Catches: missing required arguments, invalid references, type mismatches. Does NOT catch: invalid AMI IDs, wrong instance types (use TFLint for that).
State Management
terraform state list
List all resources in state:
$ terraform state list
aws_instance.web
aws_security_group.web
aws_vpc.main
module.database.aws_db_instance.main
terraform state show
Show details of a specific resource:
$ terraform state show aws_instance.web
# aws_instance.web:
resource "aws_instance" "web" {
ami = "ami-0c55b159cbfafe1f0"
instance_type = "t3.micro"
id = "i-0abc123def456"
public_ip = "54.123.45.67"
# ...
}
terraform state mv
Rename a resource in state (without destroying it):
# Rename a resource
terraform state mv aws_instance.web aws_instance.app
# Move into a module
terraform state mv aws_instance.web module.app.aws_instance.web
terraform state rm
Remove a resource from state (Terraform forgets it, but the real resource stays):
terraform state rm aws_instance.web
Use when: you want Terraform to stop managing a resource without destroying it.

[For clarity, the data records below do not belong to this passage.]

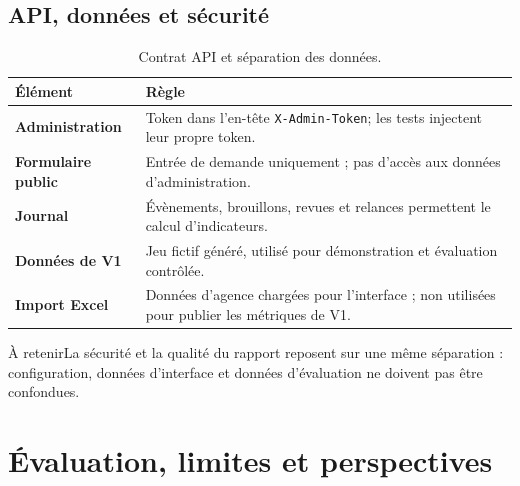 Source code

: \documentclass[11pt,a4paper,openany]{report}
\newcommand{\takeaway}[1]{\begin{keybox}{À retenir}#1\end{keybox}}
\begin{document}
\section{API, données et sécurité}
\begin{table}[H]\centering\small\caption{Contrat API et séparation des données.}\begin{tabularx}{\linewidth}{>{\bfseries}p{.28\linewidth}X}\toprule
Élément & Règle\\\midrule
Administration & Token dans l'en-tête \texttt{X-Admin-Token}; les tests injectent leur propre token.\\
Formulaire public & Entrée de demande uniquement ; pas d'accès aux données d'administration.\\
Journal & Évènements, brouillons, revues et relances permettent le calcul d'indicateurs.\\
Données de V1 & Jeu fictif généré, utilisé pour démonstration et évaluation contrôlée.\\
Import Excel & Données d'agence chargées pour l'interface ; non utilisées pour publier les métriques de V1.\\\bottomrule
\end{tabularx}\end{table}
\takeaway{La sécurité et la qualité du rapport reposent sur une même séparation : configuration, données d'interface et données d'évaluation ne doivent pas être confondues.}
\clearpage

\chapter{Évaluation, limites et perspectives}
\end{document}
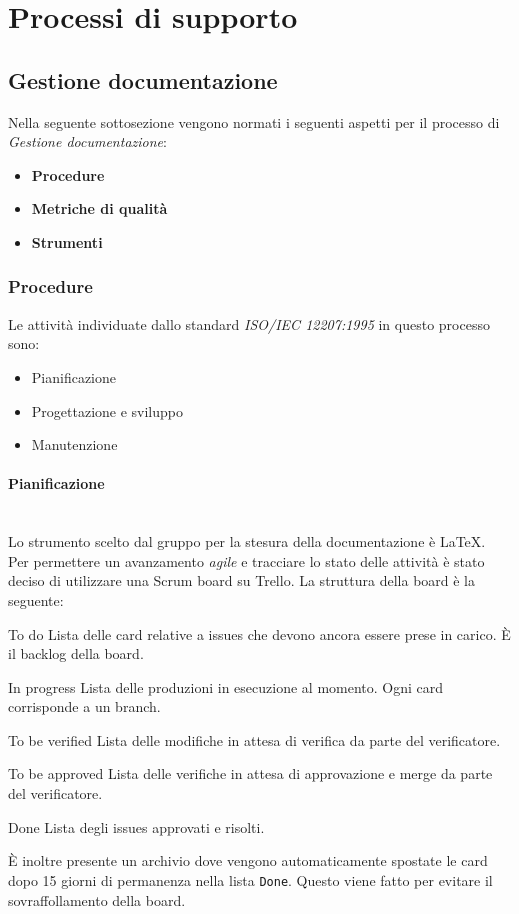 \section{Processi di supporto}
\subsection{Gestione documentazione}
Nella seguente sottosezione vengono normati i seguenti aspetti per il 
processo di \textit{Gestione documentazione}:
\begin{itemize}
    \item \textbf{Procedure}
    \item \textbf{Metriche di qualità}
    \item \textbf{Strumenti}
\end{itemize}

\subsubsection{Procedure}
Le attività individuate dallo standard \textit{ISO/IEC 12207:1995} in questo processo sono:
\begin{itemize}
    \item Pianificazione
    \item Progettazione e sviluppo
    \item Manutenzione
\end{itemize}

\paragraph{Pianificazione}
\mbox{}\\
Lo strumento scelto dal gruppo per la stesura della documentazione è \LaTeX.\\
Per permettere un avanzamento \textit{agile} e tracciare lo stato delle attività è stato deciso di utilizzare una Scrum board su Trello.
La struttura della board è la seguente:
\begin{itemdescript}
    \item [To do] Lista delle card relative a issues che devono ancora essere prese in carico. È il backlog della board.
    \item [In progress] Lista delle produzioni in esecuzione al momento. Ogni card corrisponde a un branch.
    \item [To be verified] Lista delle modifiche in attesa di verifica da parte del verificatore.
    \item [To be approved] Lista delle verifiche in attesa di approvazione e merge da parte del verificatore.
    \item [Done] Lista degli issues approvati e risolti.
\end{itemdescript}
È inoltre presente un archivio dove vengono automaticamente spostate le card dopo 15 giorni di permanenza nella lista \texttt{Done}. Questo viene fatto per evitare il sovraffollamento della board.\\


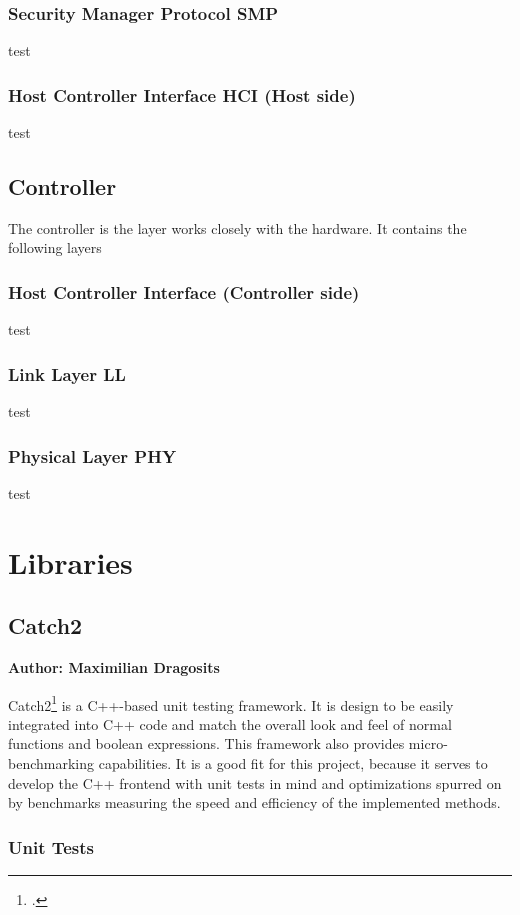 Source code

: \subsubsection{Security Manager Protocol SMP}
test

\subsubsection{Host Controller Interface HCI (Host side)}
test

\subsection{Controller}
The controller is the layer works closely with the hardware. It contains the following layers

\subsubsection{Host Controller Interface (Controller side)}
test
\subsubsection{Link Layer LL}
test
\subsubsection{Physical Layer PHY}
test

\section{Libraries}

\subsection{Catch2}
\textbf{Author: Maximilian Dragosits}

Catch2\footcite{catch2_main_site} is a C++-based unit testing framework. It is design to be easily integrated into C++ code and match the overall look and feel
of normal functions and boolean expressions. This framework also provides micro-benchmarking capabilities. It is a good fit for this project, because it serves
to develop the C++ frontend with unit tests in mind and optimizations spurred on by benchmarks measuring the speed and efficiency of the implemented methods.

\subsubsection{Unit Tests}

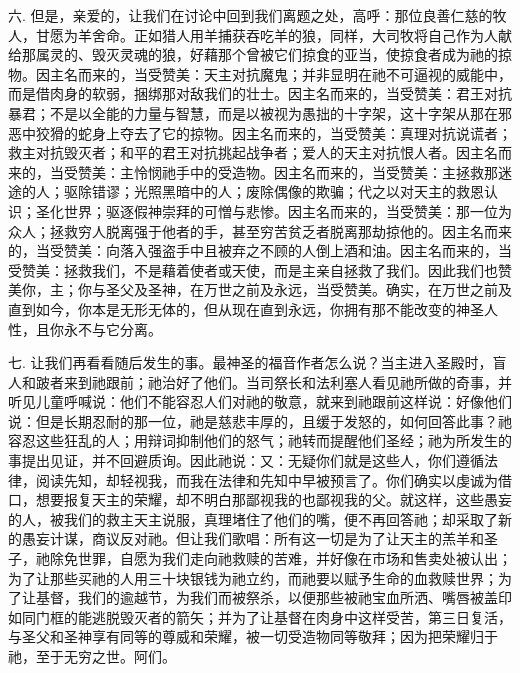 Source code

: 六. 但是，亲爱的，让我们在讨论中回到我们离题之处，高呼：那位良善仁慈的牧人，甘愿为羊舍命。正如猎人用羊捕获吞吃羊的狼，同样，大司牧将自己作为人献给那属灵的、毁灭灵魂的狼，好藉那个曾被它们掠食的亚当，使掠食者成为祂的掠物。因主名而来的，当受赞美：天主对抗魔鬼；并非显明在祂不可逼视的威能中，而是借肉身的软弱，捆绑那对敌我们的壮士。因主名而来的，当受赞美：君王对抗暴君；不是以全能的力量与智慧，而是以被视为愚拙的十字架，这十字架从那在邪恶中狡猾的蛇身上夺去了它的掠物。因主名而来的，当受赞美：真理对抗说谎者；救主对抗毁灭者；和平的君王对抗挑起战争者；爱人的天主对抗恨人者。因主名而来的，当受赞美：主怜悯祂手中的受造物。因主名而来的，当受赞美：主拯救那迷途的人；驱除错谬；光照黑暗中的人；废除偶像的欺骗；代之以对天主的救恩认识；圣化世界；驱逐假神崇拜的可憎与悲惨。因主名而来的，当受赞美：那一位为众人；拯救穷人脱离强于他者的手，甚至穷苦贫乏者脱离那劫掠他的。因主名而来的，当受赞美：向落入强盗手中且被弃之不顾的人倒上酒和油。因主名而来的，当受赞美：拯救我们，不是藉着使者或天使，而是主亲自拯救了我们。因此我们也赞美你，主；你与圣父及圣神，在万世之前及永远，当受赞美。确实，在万世之前及直到如今，你本是无形无体的，但从现在直到永远，你拥有那不能改变的神圣人性，且你永不与它分离。\par

七. 让我们再看看随后发生的事。最神圣的福音作者怎么说？当主进入圣殿时，盲人和跛者来到祂跟前；祂治好了他们。当司祭长和法利塞人看见祂所做的奇事，并听见儿童呼喊说：他们不能容忍人们对祂的敬意，就来到祂跟前这样说：好像他们说：但是长期忍耐的那一位，祂是慈悲丰厚的，且缓于发怒的，如何回答此事？祂容忍这些狂乱的人；用辩词抑制他们的怒气；祂转而提醒他们圣经；祂为所发生的事提出见证，并不回避质询。因此祂说：又：无疑你们就是这些人，你们遵循法律，阅读先知，却轻视我，而我在法律和先知中早被预言了。你们确实以虔诚为借口，想要报复天主的荣耀，却不明白那鄙视我的也鄙视我的父。就这样，这些愚妄的人，被我们的救主天主说服，真理堵住了他们的嘴，便不再回答祂；却采取了新的愚妄计谋，商议反对祂。但让我们歌唱：所有这一切是为了让天主的羔羊和圣子，祂除免世罪，自愿为我们走向祂救赎的苦难，并好像在市场和售卖处被认出；为了让那些买祂的人用三十块银钱为祂立约，而祂要以赋予生命的血救赎世界；为了让基督，我们的逾越节，为我们而被祭杀，以便那些被祂宝血所洒、嘴唇被盖印如同门框的能逃脱毁灭者的箭矢；并为了让基督在肉身中这样受苦，第三日复活，与圣父和圣神享有同等的尊威和荣耀，被一切受造物同等敬拜；因为把荣耀归于祂，至于无穷之世。阿们。\par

terraform state pull / push
terraform state pull > state.json # Download remote state
terraform state push state.json # Upload state (dangerous!)
Import Existing Resources
terraform import
Bring an existing resource under Terraform management:
terraform import aws_instance.web i-0abc123def456
terraform import aws_s3_bucket.data my-bucket-name
terraform import module.vpc.aws_vpc.main vpc-12345678
Workflow:
- Write the resource block in your
.tffile - Run
terraform import - Run
terraform planto verify no changes - Adjust your
.tffile until plan shows no diff
Import Block (Terraform 1.5+)
Declarative import — no CLI needed:
import {
to = aws_instance.web
id = "i-0abc123def456"
}
Then run terraform plan — it generates the configuration for you.
Variables and Outputs
terraform output
Show output values:
terraform output # All outputs
terraform output instance_ip # Specific output
terraform output -json # JSON format
terraform output -raw instance_ip # Raw value (no quotes)
Useful for scripting:
# Use output in a script
IP=$(terraform output -raw instance_ip)
ssh ubuntu@$IP
Passing Variables
terraform apply -var="region=eu-west-1"
terraform apply -var-file="prod.tfvars"
terraform apply -var='tags={"env":"prod"}'
# Environment variables
export TF_VAR_region=eu-west-1
terraform apply
Workspaces
Manage multiple environments with the same configuration:
terraform workspace list # List workspaces
terraform workspace new staging # Create workspace
terraform workspace select prod # Switch workspace
terraform workspace show # Show current workspace
terraform workspace delete staging # Delete workspace
Use in configuration:
resource "aws_instance" "web" {
instance_type = terraform.workspace == "prod" ? "t3.large" : "t3.micro"
tags = {
Environment = terraform.workspace
}
}
Debugging and Inspection
terraform console
Interactive expression evaluator:
$ terraform console
> var.region
"us-east-1"
> length(var.subnets)
3
> cidrsubnet("10.0.0.0/16", 8, 1)
"10.0.1.0/24"
> exit
terraform graph
Generate a dependency graph:
terraform graph | dot -Tpng > graph.png
terraform providers
Show required providers:
$ terraform providers
Providers required by configuration:
.
├── provider[registry.terraform.io/hashicorp/aws] ~> 5.0
└── provider[registry.terraform.io/hashicorp/random] >= 3.0
Debug Logging
export TF_LOG=DEBUG
terraform plan
Log levels: TRACE, DEBUG, INFO, WARN, ERROR.
CI/CD Flags Summary
| Flag | Purpose |
|---|---|
-auto-approve | Skip confirmation prompts |
-input=false | Disable interactive prompts |
-no-color | Disable color output |
-out=plan.tfplan | Save plan for later apply |
-json | Machine-readable JSON output |
-compact-warnings | Reduce warning verbosity |
-parallelism=N | Parallel operations (default 10) |
Typical CI pipeline:
terraform init -input=false
terraform fmt -check
terraform validate
terraform plan -input=false -out=plan.tfplan
terraform apply -input=false plan.tfplan
Hands-On Courses
Learn by doing with interactive courses on CopyPasteLearn:
Conclusion
The core workflow is init → plan → apply. Use fmt and validate in CI. Use state commands to inspect and reorganize managed resources. Use import to bring existing infrastructure under Terraform control. Use console to test expressions. Use -auto-approve and -input=false for automation.